Fuente: https://pro.psychcentral.com

La “sensación sentida”, una forma de sanación del trauma.

El trauma es un momento de terror, congelado en el tiempo. Cuando una persona se siente abrumada, se congela de miedo. El trauma crea una camisa de fuerza interna, sofoca el desarrollo del ser y detiene el avance. Es como si la vida misma se congelara

El trauma no puede tratarse de manera efectiva sólo mediante expresiones verbales o emocionales. Es la detección corporal la que permite al momento fijo, “congelado”, secuenciar y avanzar en el tiempo. De esta manera, la fijación traumática se abre al flujo y la transformación.

La “Sensación Sentida”

Un componente central de la experiencia somática es la “sensación sentida”. La “sensación sentida” es la encarnación del paisaje sensorial/energético/emocional en constante cambio. La “sensación sentida” mueve nuestro enfoque de las acciones y cosas que suceden fuera de nosotros a la experiencia interna presente, por ejemplo, texturas, colores, olores, sensaciones táctiles.

Después de pasar por una experiencia muy dolorosa u horrible, estar en tu propio cuerpo puede ser algo que inconscientemente, resulta muy difícil. Lo que tendemos a hacer con el trauma es insensibilizarnos, anestesiarnos a nosotros mismos/nosotras mismas para no sentir. Esto lo podemos hacer de diversas formas, una de las más frecuentes es la disociación. Disociamos nuestros pensamientos de nuestros sentimientos/emociones porque sentir es algo demasiado doloroso, abrumador. Otra forma es la hipervigilancia. Estamos tan atentos/atentas a lo que ocurre en el exterior para detectar potenciales, que nos desconectamos por completo de lo que ocurre dentro de nosotros.

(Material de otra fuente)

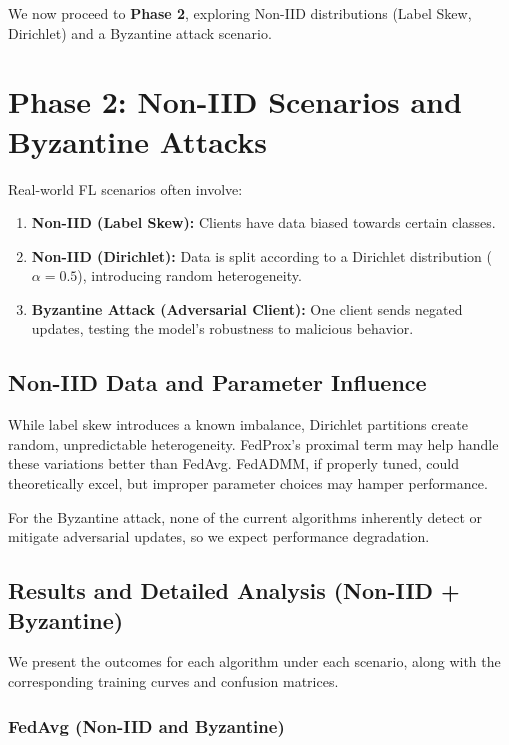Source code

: \documentclass[12pt,a4paper]{report}
\begin{document}
\bigskip

We now proceed to \textbf{Phase 2}, exploring Non-IID distributions (Label Skew, Dirichlet) and a Byzantine attack scenario.

\newpage

\chapter{Phase 2: Non-IID Scenarios and Byzantine Attacks}

Real-world FL scenarios often involve:
\begin{enumerate}
	\item \textbf{Non-IID (Label Skew):} Clients have data biased towards certain classes.
	\item \textbf{Non-IID (Dirichlet):} Data is split according to a Dirichlet distribution ($\alpha=0.5$), introducing random heterogeneity.
	\item \textbf{Byzantine Attack (Adversarial Client):} One client sends negated updates, testing the model’s robustness to malicious behavior.
\end{enumerate}

\section{Non-IID Data and Parameter Influence}

While label skew introduces a known imbalance, Dirichlet partitions create random, unpredictable heterogeneity. FedProx’s proximal term may help handle these variations better than FedAvg. FedADMM, if properly tuned, could theoretically excel, but improper parameter choices may hamper performance.

For the Byzantine attack, none of the current algorithms inherently detect or mitigate adversarial updates, so we expect performance degradation.

\section{Results and Detailed Analysis (Non-IID + Byzantine)}

We present the outcomes for each algorithm under each scenario, along with the corresponding training curves and confusion matrices.

\subsection{FedAvg (Non-IID and Byzantine)}
\end{document}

El problema es que no sintiendo, vivimos con el trauma en el cuerpo. Sólo sintiendo eso que es tan desagradable en el cuerpo, podemos por fin completar esa experiencia traumática de nuestra vida. Es lo que en la terapia Gestalt se llama “integrar”.

Muchas veces, las personas traumatizadas tenemos que volver a aprender activamente cómo sentir sensaciones en el cuerpo, para “ocupar” el cuerpo nuevamente, hacerlo nuestro nuevamente, ya que no tenemos un cuerpo sino que somos un cuerpo.

“No tenemos un cuerpo, sino que somos un cuerpo” Alexander Lowen, creador de la bioenergética.

Simplemente tener la voluntad de estar presente mientras se detectan algunas sensaciones básicas es un paso súper importante para volver a sentirnos seguros/seguras en nuestro propio cuerpo.

La “sensación sentida” es un ejercicio simple pero poderoso para recuperarse del Síndrome de Estrés Post-Traumático Complejo. Muchos/muchas supervivientes tienden a estar mucho tiempo en la mente, pensando que ahí encontrarán la solución a sus problemas. Se atascan buscándole un porqué racional a todo. Parte de la solución está en simplemente dejarse sentir lo que hay, por muy desagradable que sea. Es pasajero y después llega una vida más plena en equilibrio y con más conexión contigo misma/mismo.

El objetivo de la “sensación sentida” es el de desarrollar la capacidad de estar en sintonía y transitar lo que se siente en el cuerpo. Las sensaciones ocurren en niveles sutiles y manifiestos en todas las zonas de tu cuerpo.

Ejercicio sobre la “sensación sentida” extraído del libro de Peter A. Levine “Despertando al Tigre: Sanando el Trauma.”

Siéntate o acuéstate en un lugar tranquilo donde puedas concentrarte cómodamente. Ponte lo más cómoda/cómodo posible. Siente la forma en que tu cuerpo hace contacto con la superficie que te estás apoyando. Siente la piel y observa cómo sientes tu ropa. ¿Qué sensaciones hay? ¿Cómo sabes que te sientes cómoda/cómodo? ¿Qué sensaciones físicas contribuyen a la sensación general de confort? ¿Ser más consciente de estas sensaciones te hace sentir más o menos cómoda/cómodo? ¿Esto cambia con el tiempo?

 Ejemplos de Sensaciones Corporales

  1. presión: sensación uniforme, desigual, de apoyo, sensación de aplastamiento, interrupción de la circulación.
  2. tensión: sólida, densa, cálida, fría, inflamada, protectora.
  3. dolor: agudo, punzante, leve, punzante.
  4. hormigueo: pinchazos, vibración, cosquillas, entumecimiento.
  5. picor: leve, irritante, sutil, picor, intenso.
  6. temperatura: cálida, caliente, ardiente, fría, húmeda, helada, congelada.